The latest dramatic and controversial chapter in the 187-year old tome of ‘batters being run out at the non-striker’s end’ was written at in September when England’s Charlie Dean was mercilessly cut down by Indian spinner Deepti Sharma in a game-winning, delivery-stride, bail-whipping dismissal at Lord’s.

 

A few of these chapters have involved New Zealanders, including Otago’s Bill Hendley doing the deed twice in the 1860s in domestic cricket, Ewen Chatfield ‘meanly’ carving off Derek Randall in 1978 in a Test at Lancaster Park, Dipak Patel ending a Grant Flower innings after a series of warnings in Zimbabwe in 1992, and Mark Chapman being sawn off by an Omani bowler when he was playing for Hong Kong in 2016.

 

As they have been for nearly 200 years, the battle lines in each of these incidents are drawn between the two schools of thought on the dismissal: those who think it is perfectly fine because the Laws of Cricket say so, and those in the lofty elevations of the moral high ground where taking wickets in such a way is against the undefined and wobbly line that is the Spirit of the Game.

 

The rule-makers of cricket, the MCC, are unsurprisingly very supportive of their rules and announced in the post-Dean furore: “The message to non-strikers continues to be to remain in their ground until they have seen the ball leave the bowler’s hand.
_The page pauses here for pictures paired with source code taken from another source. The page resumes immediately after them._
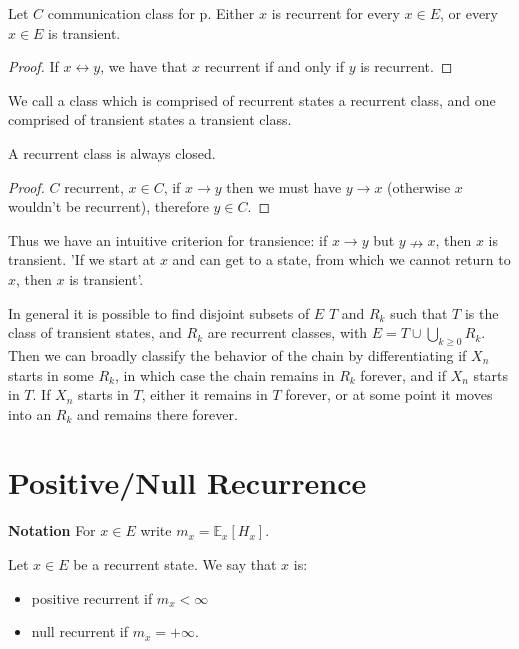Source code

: \begin{cor}[]
	Let $C$ communication class for p. Either $x$ is recurrent for every $x \in E$, or every $x \in E$ is transient.
\end{cor}
\begin{proof}
	If $x  \leftrightarrow y $, we have that $x$ recurrent if and only if $y$ is recurrent.
\end{proof}
\begin{rmk}[]
	We call a class which is comprised of recurrent states a recurrent class, and one comprised of transient states a transient class.
\end{rmk}


\begin{cor}[]
	A recurrent class is always closed.
\end{cor}
\begin{proof}
	$C$ recurrent, $x \in C$, if $x \to y$ then we must have $y \to x$ (otherwise $x$ wouldn't be recurrent), therefore $y \in C$.
\end{proof}
\begin{cor}[]
	Thus we have an intuitive criterion for transience: if $x \to y$ but $y  \nrightarrow x$, then $x$ is transient. 'If we start at  $x$ and can get to a state, from which we cannot return to $x$, then $x$ is transient'.
\end{cor}

\begin{rmk}[]
	In general it is possible to find disjoint subsets of $E$ $T$ and $R_k$ such that $T$ is the class of transient states, and $R_k$ are recurrent classes, with $E = T \cup \bigcup_{k\geq 0}R_k$. Then we can broadly classify the behavior of the chain by differentiating if $X_n$ starts in some $R_k$, in which case the chain remains in $R_k$ forever, and if $X_n$ starts in $T$. If $X_n$ starts in $T$, either it remains in $T$ forever, or at some point it moves into an $R_k$ and remains there forever.
\end{rmk}


\section{Positive/Null Recurrence}
\textbf{Notation} For $x \in E$ write $m_{x}=\mathbb{E}_{x} \left[ H_x \right] $.

\begin{defn}
	Let $x \in E$ be a recurrent state. We say that $x$ is:
\begin{itemize}
	\item positive recurrent if $\boxed{m_x<\infty}$ 
	\item null recurrent if $\boxed{m_x=+\infty}$.
\end{itemize}

\end{defn}

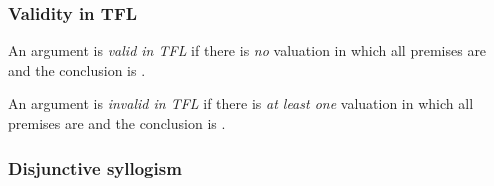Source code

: \begin{frame}
  \frametitle{Validity in TFL}

  \begin{definition}
  An argument is \emph{valid in TFL} if there is \emph{no} valuation in which
  all premises are \True{} and the conclusion is \False.

  An argument is \emph{invalid in TFL} if there is \emph{at least one}
  valuation in which all premises are \True{} and the conclusion is
  \False.
  \end{definition}
\end{frame}

\begin{frame}
  \frametitle{Disjunctive syllogism}



\end{frame}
Then dismissals, such as the one seen yesterday, cannot happen. Respectful debate is healthy and should continue, as where one person sees the bowler as breaching the Spirit in such examples, another will point at the non-striker gaining an unfair advantage by leaving their ground early.”

 

Cricket analyst Peter Della Penna calculated that in the match against India, Dean had actually been out of her crease ahead of the ball a staggering 70 times throughout her innings, so it did seem inevitable that there would be a reckoning at some point. 

 

But of course when the wicket was taken, as is tradition, the bowler is painted as the villain even as acknowledgements rain down that this form of dismissal is recognised as legitimate, but just feels a bit yukky. 

 

I think that is what it boils down to: cricket is a game that must be a duel between bat and ball. Whipping the bails off before a ball is delivered detracts from the contest and the whole joy that comes from the contest actually being undertaken. If things degenerate into a distracting sequence of bowlers steaming in to balk at the bowling crease, as batters feign setting off on runs, then we will end up with a lesser game with endless resets and shenanigans before the ball has come into play.

 

But we must also acknowledge that we can’t have non-strikers thundering out of their crease with reckless abandon, seizing an advantage that becomes more and more tempting the tighter a contest becomes, and without any real deterrent. I don’t subscribe to the view that it is some sort of abhorrent cheating to leave your crease early, but rather it is a calculated risk for which there must be consequences. 

 

Indian legend Ravi Shastri is clear that he sees the Mankad dismissal as fair game, and one that will become increasingly acceptable over time. “There is outrage but it’s because that law hasn’t existed for that long,” he said. “I don’t believe this where you warn the guy once and then the second time you do it. It’s like me telling a fielder you dropped me once, second time you can catch it.”

 

I like the idea that third umpires should check where the non-striker stands at every ball, in the same way they check for no-balls, and penalise the team if the batter has left their crease early. It would result in a 'one short' ruling or the imposition of penalty runs - and would crucially shift the greyness and morality of any decision out of the bowler's hands and into those of the umpires.

 

Paul Ford is the co-founder of the Beige Brigade and one-seventh of The Alternative

Commentary Collective. He has never had the cricket awareness to be a perpetrator or a victim of a Mankad.